Specifically, Cornejo alleges that Cornejo parked the car in a public parking space in San Francisco near a sign that said, "no parking between 7 am and 4 pm," and that the car was towed because Defendants Alvah and PG&E had purchased a permit and intended to tow cars from that spot. See id. at 7 of 42- 8 of 42. Contractors from Alvah allegedly placed a "notice of towing" near the car at 7:13 PM, several hours after the car was parked, and initiated a tow request without having complied with a requirement that they place signage in a visible location near the spot at least 72 hours prior to initiating the tow. Id. at 8 of 42.
Cornejo alleges that Cornejo has "a newly born son, and the deprivation aside from causing ongoing panic and emotional distress is actively causing me a continued hardship from the loss of use of the subject automobile." Id. ¶ 3. Cornejo also alleges that Defendant Scanlon "intends to sale or dispose of the subject Toyota Camry at any point in time . . . and therefore irreparable harm will occur from the permanent loss of the property which cannot be replaced with an equal by any regular and ordinary process." Id. Cornejo asks the Court to enjoin Defendants "from proceeding with holding, keeping, storing, transferring, assigning or attempting to sell or dispose the [car] and from depriving [Cornejo] from immediate possession thereof." Id. at 4-5.
Elsewhere the Application states that Scanlan intends to sell the car at auction "after July 31, 2020." Id. at 9 of 42. It is now mid-August; it is not clear to the Court whether a sale has already taken place.
A TRO is an "extraordinary remedy" that should only be awarded upon a clear showing that the plaintiff is entitled to such relief. See Winter v. Natural Res. Def. Council, Inc., 555 U.S. 7, 22 (2008). The party seeking a TRO must establish: (1) a likelihood of success on the merits; (2) a likelihood of irreparable harm absent preliminary relief; (3) that the balance of equities tips in the plaintiff's favor; and (4) that an injunction is in the public interest. See id. at 20. Alternatively, the moving party must demonstrate that "serious questions going to the merits were raised," "the balance of hardships tips sharply in the plaintiff's favor," and the other two Winter elements are met. Alliance for Wild Rockies v. Cottrell, 632 F.3d 1127, 1134-35 (9th Cir. 2011).

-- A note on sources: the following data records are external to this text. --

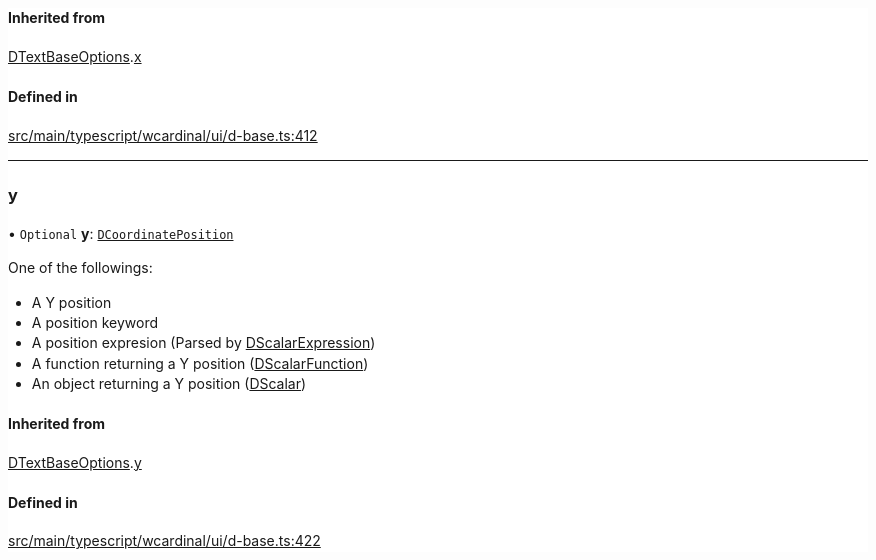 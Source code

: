 #### Inherited from

[DTextBaseOptions](DTextBaseOptions.md).[x](DTextBaseOptions.md#x)

#### Defined in

[src/main/typescript/wcardinal/ui/d-base.ts:412](https://github.com/winter-cardinal/winter-cardinal-ui/blob/v0.442.0/src/main/typescript/wcardinal/ui/d-base.ts#L412)

___

### y

• `Optional` **y**: [`DCoordinatePosition`](../index.md#dcoordinateposition)

One of the followings:
* A Y position
* A position keyword
* A position expresion (Parsed by [DScalarExpression](../classes/DScalarExpression.md))
* A function returning a Y position ([DScalarFunction](../index.md#dscalarfunction))
* An object returning a Y position ([DScalar](DScalar.md))

#### Inherited from

[DTextBaseOptions](DTextBaseOptions.md).[y](DTextBaseOptions.md#y)

#### Defined in

[src/main/typescript/wcardinal/ui/d-base.ts:422](https://github.com/winter-cardinal/winter-cardinal-ui/blob/v0.442.0/src/main/typescript/wcardinal/ui/d-base.ts#L422)
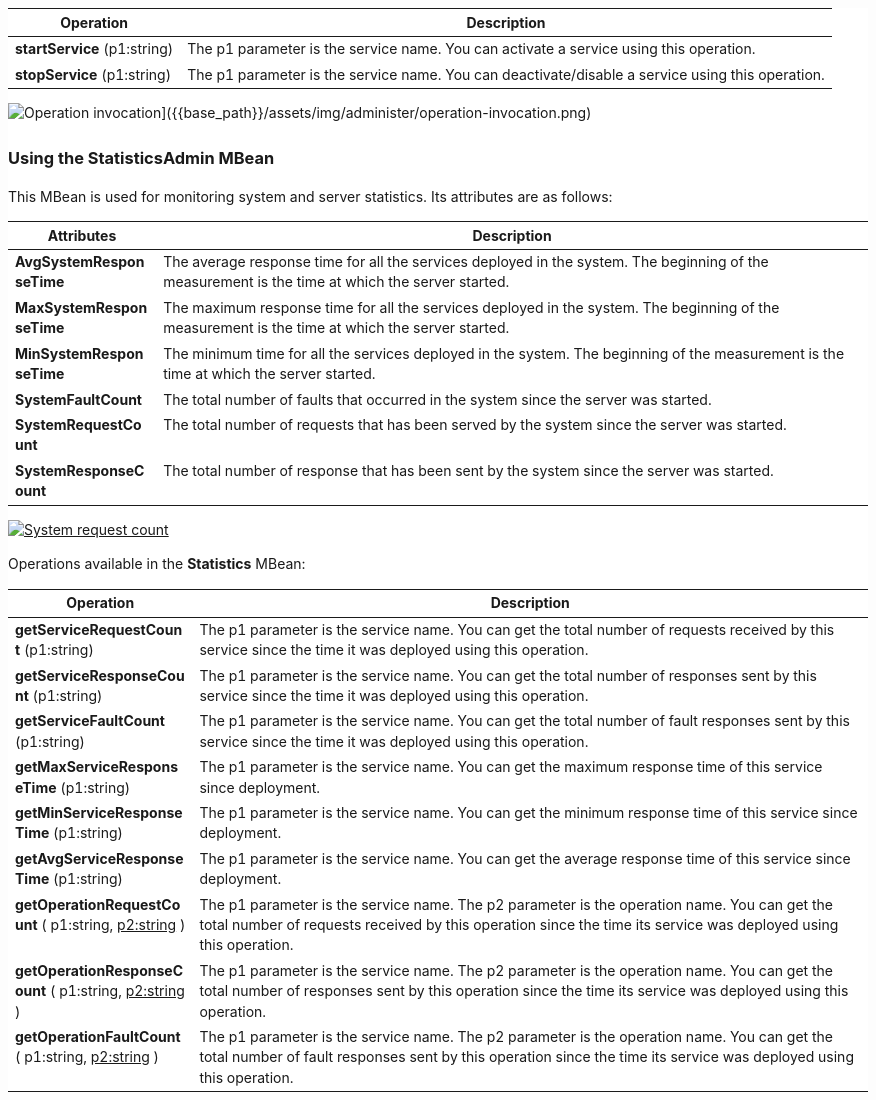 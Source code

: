 | Operation                                          | Description                                                                                      |
|----------------------------------------------------|--------------------------------------------------------------------------------------------------|
| **startService** (p1:string) | The p1 parameter is the service name. You can activate a service using this operation.           |
| **stopService** (p1:string)  | The p1 parameter is the service name. You can deactivate/disable a service using this operation. |

![Operation invocation]({{base_path}}/assets/img/administer/operation-invocation.png)]({{base_path}}/assets/img/administer/operation-invocation.png)

### Using the StatisticsAdmin MBean

This MBean is used for monitoring system and server statistics. Its attributes are as follows:

| Attributes                | Description                                                                                                                                      |
|---------------------------|--------------------------------------------------------------------------------------------------------------------------------------------------|
| **AvgSystemResponseTime** | The average response time for all the services deployed in the system. The beginning of the measurement is the time at which the server started. |
| **MaxSystemResponseTime** | The maximum response time for all the services deployed in the system. The beginning of the measurement is the time at which the server started. |
| **MinSystemResponseTime** | The minimum time for all the services deployed in the system. The beginning of the measurement is the time at which the server started.          |
| **SystemFaultCount**      | The total number of faults that occurred in the system since the server was started.                                                             |
| **SystemRequestCount**    | The total number of requests that has been served by the system since the server was started.                                                    |
| **SystemResponseCount**   | The total number of response that has been sent by the system since the server was started.                                                      |

[![System request count]({{base_path}}/assets/img/administer/system-request-count.png)]({{base_path}}/assets/img/administer/system-request-count.png)

Operations available in the **Statistics** MBean:

| Operation                                                                                         | Description                                                                                                                                                                                                         |
|---------------------------------------------------------------------------------------------------|---------------------------------------------------------------------------------------------------------------------------------------------------------------------------------------------------------------------|
| **getServiceRequestCount** (p1:string)                                      | The p1 parameter is the service name. You can get the total number of requests received by this service since the time it was deployed using this operation.                                                       |
| **getServiceResponseCount** (p1:string)                                     | The p1 parameter is the service name. You can get the total number of responses sent by this service since the time it was deployed using this operation.                                                          |
| **getServiceFaultCount** (p1:string)                                        | The p1 parameter is the service name. You can get the total number of fault responses sent by this service since the time it was deployed using this operation.                                                    |
| **getMaxServiceResponseTime** (p1:string)                                   | The p1 parameter is the service name. You can get the maximum response time of this service since deployment.                                                                                                       |
| **getMinServiceResponseTime** (p1:string)                                   | The p1 parameter is the service name. You can get the minimum response time of this service since deployment.                                                                                                       |
| **getAvgServiceResponseTime** (p1:string)                                   | The p1 parameter is the service name. You can get the average response time of this service since deployment.                                                                                                       |
| **getOperationRequestCount** ( p1:string, [p2:string](http://p2string/) )    | The p1 parameter is the service name. The p2 parameter is the operation name. You can get the total number of requests received by this operation since the time its service was deployed using this operation.    |
| **getOperationResponseCount** ( p1:string, [p2:string](http://p2string/) )   | The p1 parameter is the service name. The p2 parameter is the operation name. You can get the total number of responses sent by this operation since the time its service was deployed using this operation.       |
| **getOperationFaultCount** ( p1:string, [p2:string](http://p2string/) )      | The p1 parameter is the service name. The p2 parameter is the operation name. You can get the total number of fault responses sent by this operation since the time its service was deployed using this operation. |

While it is not clear whether Cornejo is likely or unlikely to succeed on the merits, Cornejo has not demonstrated a likeliness of irreparable harm. Cornejo argues that "irreparable injury is occurring and will worsen if they keep the car," and that the car cannot be replaced because it was "carefully selected over a two month period which resulted in over 100 hours of research, travel, and consultation with an auto mechanic" and that the subject Toyota Camry was well taken care of by its owner who also kept the car clean." App. at 9 of 42. Cornejo continues: "After a diligent search on the internet, I could not locate another Toyota Camry of the year and model equal to the one Defendants seized, within 70 miles of my current domicile." Id. Cornejo elsewhere argues that "District Courts have recognized that the seizure of the car alone constitutes irreparable injury." Compl. (dkt. 1) ¶ 59 (citing Monterey Merch. Co. v. Wilson, 125 F.3d 702, 715 (9th Cir 1997); Mills v. District of Columbia, 571 F.3d 1304, 1312 (D.C. Cir. 2009)).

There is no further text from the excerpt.